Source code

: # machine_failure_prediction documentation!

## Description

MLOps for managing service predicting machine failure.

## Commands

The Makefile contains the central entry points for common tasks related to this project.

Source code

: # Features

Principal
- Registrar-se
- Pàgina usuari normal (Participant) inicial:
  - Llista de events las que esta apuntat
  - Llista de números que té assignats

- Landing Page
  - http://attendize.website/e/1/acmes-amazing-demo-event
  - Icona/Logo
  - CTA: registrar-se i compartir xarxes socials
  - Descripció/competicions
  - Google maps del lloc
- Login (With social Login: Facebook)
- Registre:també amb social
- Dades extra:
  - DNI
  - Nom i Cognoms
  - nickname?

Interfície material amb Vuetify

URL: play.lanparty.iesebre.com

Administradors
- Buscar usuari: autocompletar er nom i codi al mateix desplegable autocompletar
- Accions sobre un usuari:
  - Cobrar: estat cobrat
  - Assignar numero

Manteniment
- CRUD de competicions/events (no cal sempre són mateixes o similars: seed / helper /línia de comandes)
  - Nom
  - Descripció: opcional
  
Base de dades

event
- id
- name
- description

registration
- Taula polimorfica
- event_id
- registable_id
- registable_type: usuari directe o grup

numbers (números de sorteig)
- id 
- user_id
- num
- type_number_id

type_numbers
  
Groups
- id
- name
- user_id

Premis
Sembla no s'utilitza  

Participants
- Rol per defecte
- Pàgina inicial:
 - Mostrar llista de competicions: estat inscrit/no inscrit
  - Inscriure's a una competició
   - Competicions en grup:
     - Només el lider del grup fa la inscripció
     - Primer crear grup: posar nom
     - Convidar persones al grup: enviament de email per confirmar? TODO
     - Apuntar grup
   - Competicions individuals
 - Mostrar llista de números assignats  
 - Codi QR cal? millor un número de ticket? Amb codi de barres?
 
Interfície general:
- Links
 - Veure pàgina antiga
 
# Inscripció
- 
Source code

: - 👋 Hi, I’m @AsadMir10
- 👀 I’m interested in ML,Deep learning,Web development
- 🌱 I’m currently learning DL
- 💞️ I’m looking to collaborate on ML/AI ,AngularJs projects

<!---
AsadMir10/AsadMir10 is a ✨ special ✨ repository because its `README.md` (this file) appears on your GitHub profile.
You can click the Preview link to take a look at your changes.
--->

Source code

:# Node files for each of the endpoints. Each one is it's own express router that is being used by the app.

* **ASSIGNMENT**
Beginning at the opening line of the data, transcribe each line exactly until you reach the line with "Manteniment", which you also include, and go no further.

* **YOUR SOLUTION**
Source code

: # machine_failure_prediction documentation!

## Description

MLOps for managing service predicting machine failure.

## Commands

The Makefile contains the central entry points for common tasks related to this project.

Source code

: # Features

Principal
- Registrar-se
- Pàgina usuari normal (Participant) inicial:
  - Llista de events las que esta apuntat
  - Llista de números que té assignats

- Landing Page
  - http://attendize.website/e/1/acmes-amazing-demo-event
  - Icona/Logo
  - CTA: registrar-se i compartir xarxes socials
  - Descripció/competicions
  - Google maps del lloc
- Login (With social Login: Facebook)
- Registre:també amb social
- Dades extra:
  - DNI
  - Nom i Cognoms
  - nickname?

Interfície material amb Vuetify

URL: play.lanparty.iesebre.com

Administradors
- Buscar usuari: autocompletar er nom i codi al mateix desplegable autocompletar
- Accions sobre un usuari:
  - Cobrar: estat cobrat
  - Assignar numero

Manteniment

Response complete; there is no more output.